INSTRUCTIONS FOR THE TASK: What is needed here is every line of the records that includes "blog".

[Dataset entries]
§

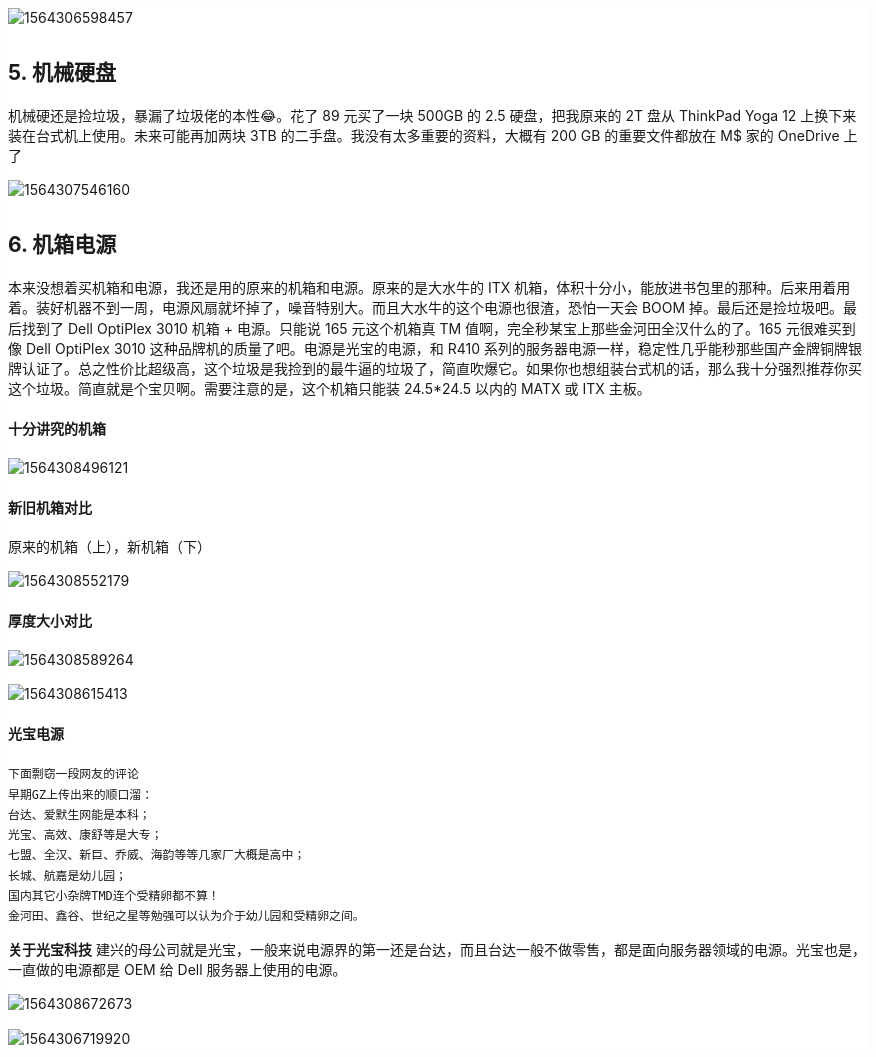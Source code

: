 ![1564306598457](https://blog.502.li/img/1564306598457.png)

## 5. 机械硬盘

机械硬还是捡垃圾，暴漏了垃圾佬的本性😂。花了 89 元买了一块 500GB 的 2.5 硬盘，把我原来的 2T 盘从 ThinkPad Yoga 12 上换下来装在台式机上使用。未来可能再加两块 3TB 的二手盘。我没有太多重要的资料，大概有 200 GB 的重要文件都放在 M$ 家的 OneDrive 上了

![1564307546160](https://blog.502.li/img/1564307546160.png)

## 6. 机箱电源

本来没想着买机箱和电源，我还是用的原来的机箱和电源。原来的是大水牛的 ITX 机箱，体积十分小，能放进书包里的那种。后来用着用着。装好机器不到一周，电源风扇就坏掉了，噪音特别大。而且大水牛的这个电源也很渣，恐怕一天会 BOOM 掉。最后还是捡垃圾吧。最后找到了 Dell OptiPlex 3010 机箱 + 电源。只能说 165 元这个机箱真 TM 值啊，完全秒某宝上那些金河田全汉什么的了。165 元很难买到像 Dell OptiPlex 3010 这种品牌机的质量了吧。电源是光宝的电源，和 R410 系列的服务器电源一样，稳定性几乎能秒那些国产金牌铜牌银牌认证了。总之性价比超级高，这个垃圾是我捡到的最牛逼的垃圾了，简直吹爆它。如果你也想组装台式机的话，那么我十分强烈推荐你买这个垃圾。简直就是个宝贝啊。需要注意的是，这个机箱只能装 24.5*24.5 以内的 MATX 或 ITX 主板。 

#### 十分讲究的机箱

![1564308496121](https://blog.502.li/img/1564308496121.png)

#### 新旧机箱对比

原来的机箱（上），新机箱（下）

![1564308552179](https://blog.502.li/img/1564308552179.png)

#### 厚度大小对比

![1564308589264](https://blog.502.li/img/1564308589264.png)

![1564308615413](https://blog.502.li/img/1564308615413.png)

#### 光宝电源

```txt
下面剽窃一段网友的评论
早期GZ上传出来的顺口溜：
台达、爱默生网能是本科；
光宝、高效、康舒等是大专；
七盟、全汉、新巨、乔威、海韵等等几家厂大概是高中；
长城、航嘉是幼儿园；
国内其它小杂牌TMD连个受精卵都不算！
金河田、鑫谷、世纪之星等勉强可以认为介于幼儿园和受精卵之间。
```

  **关于光宝科技** 建兴的母公司就是光宝，一般来说电源界的第一还是台达，而且台达一般不做零售，都是面向服务器领域的电源。光宝也是，一直做的电源都是 OEM 给 Dell 服务器上使用的电源。

![1564308672673](https://blog.502.li/img/1564308672673.png)

![1564306719920](https://blog.502.li/img/1564306719920.png)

§

EXERCISE OUTPUT:
: ![1564306598457](https://blog.502.li/img/1564306598457.png)
![1564307546160](https://blog.502.li/img/1564307546160.png)
![1564308496121](https://blog.502.li/img/1564308496121.png)
![1564308552179](https://blog.502.li/img/1564308552179.png)
![1564308589264](https://blog.502.li/img/1564308589264.png)
![1564308615413](https://blog.502.li/img/1564308615413.png)
![1564308672673](https://blog.502.li/img/1564308672673.png)
![1564306719920](https://blog.502.li/img/1564306719920.png)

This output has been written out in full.